If you no longer need to take Stelara and have leftover medication, it's important to dispose of it safely. This helps prevent others, including children and pets, from taking the drug by accident. It also helps keep the drug from harming the environment.

The manufacturer of Stelara has a program called SafeReturns, which provides sharps disposal containers to you free of charge. You can even send your used sharps containers back to the program by using prepaid return packages. To find out more about this program, visit the manufacturer's website or call 877-227-3728.

The FDA website provides several useful tips on medication disposal. You can also ask your pharmacist for information on how to dispose of your medication.

The following information is provided for clinicians and other healthcare professionals.

Indications

Stelara (ustekinumab) is indicated for the treatment of:

  • moderate to severe plaque psoriasis in adults and children ages 12 years and older, who are eligible for systemic therapy or phototherapy (light therapy)
  • psoriatic arthritis in adults, when used alone or in combination with methotrexate
  • moderately to severely active Crohn's disease in adults whose prior treatments (immunomodulators, including TNF blockers, or corticosteroids) either failed or were not tolerated

Mechanism of action

Stelara is a monoclonal antibody, which binds to the p40 protein subunit used by both interleukin-12 (IL-12) and interleukin-23 (IL-23). IL-12 and IL-23 are cytokines involved in inflammation and immune system cell activation. Binding to IL-12 and IL-23 disrupts the inflammation cascade and reduces inflammation-related symptoms.

Pharmacokinetics and metabolism

After subcutaneous injection, maximum concentration is reached in 7 days for the 90-mg dose, and in 13.5 days for the 45-mg dose. Steady-state concentration is reached by week 28.

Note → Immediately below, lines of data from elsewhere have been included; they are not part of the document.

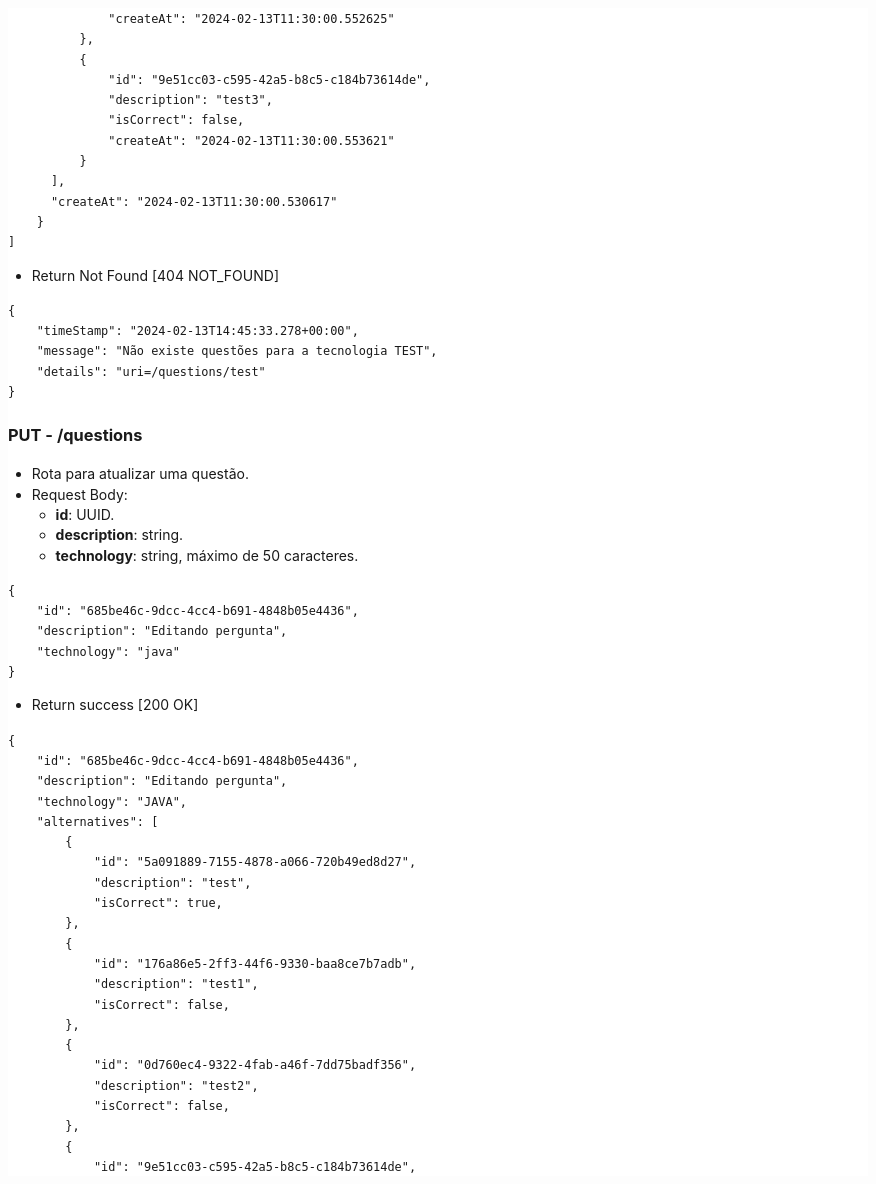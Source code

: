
 ```
              "createAt": "2024-02-13T11:30:00.552625"
          },
          {
              "id": "9e51cc03-c595-42a5-b8c5-c184b73614de",
              "description": "test3",
              "isCorrect": false,
              "createAt": "2024-02-13T11:30:00.553621"
          }
      ],
      "createAt": "2024-02-13T11:30:00.530617"
    }
]

```

- Return Not Found [404 NOT_FOUND]

```
{
    "timeStamp": "2024-02-13T14:45:33.278+00:00",
    "message": "Não existe questões para a tecnologia TEST",
    "details": "uri=/questions/test"
}
```

### PUT - /questions

- Rota para atualizar uma questão.
- Request Body:
  - **id**: UUID.
  - **description**: string.
  - **technology**: string, máximo de 50 caracteres.

```
{
    "id": "685be46c-9dcc-4cc4-b691-4848b05e4436",
    "description": "Editando pergunta",
    "technology": "java"
}
```

- Return success [200 OK]

```
{
    "id": "685be46c-9dcc-4cc4-b691-4848b05e4436",
    "description": "Editando pergunta",
    "technology": "JAVA",
    "alternatives": [
        {
            "id": "5a091889-7155-4878-a066-720b49ed8d27",
            "description": "test",
            "isCorrect": true,
        },
        {
            "id": "176a86e5-2ff3-44f6-9330-baa8ce7b7adb",
            "description": "test1",
            "isCorrect": false,
        },
        {
            "id": "0d760ec4-9322-4fab-a46f-7dd75badf356",
            "description": "test2",
            "isCorrect": false,
        },
        {
            "id": "9e51cc03-c595-42a5-b8c5-c184b73614de",
```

Mean half-life ranges from 14.9 to 45.6 days. Metabolism occurs via catabolic degradation to small peptides and amino acids.

Contraindications

Stelara is contraindicated in patients with a history of severe hypersensitivity reaction to ustekinumab or any of Stelara's excipients.

Storage

Store Stelara vials and prefilled syringes in the refrigerator at a temperature of 36°F to 46°F (2°C to 8°C). Stelara vials should be kept upright in the refrigerator. Protect the product from light by keeping it in the original container until time of use. Do not freeze or shake Stelara vials or syringes.

Disclaimer: Medical News Today has made every effort to make certain that all information is factually correct, comprehensive, and up-to-date. However, this article should not be used as a substitute for the knowledge and expertise of a licensed healthcare professional. You should always consult your doctor or other healthcare professional before taking any medication. The drug information contained herein is subject to change and is not intended to cover all possible uses, directions, precautions, warnings, drug interactions, allergic reactions, or adverse effects. The absence of warnings or other information for a given drug does not indicate that the drug or drug combination is safe, effective, or appropriate for all patients or all specific uses.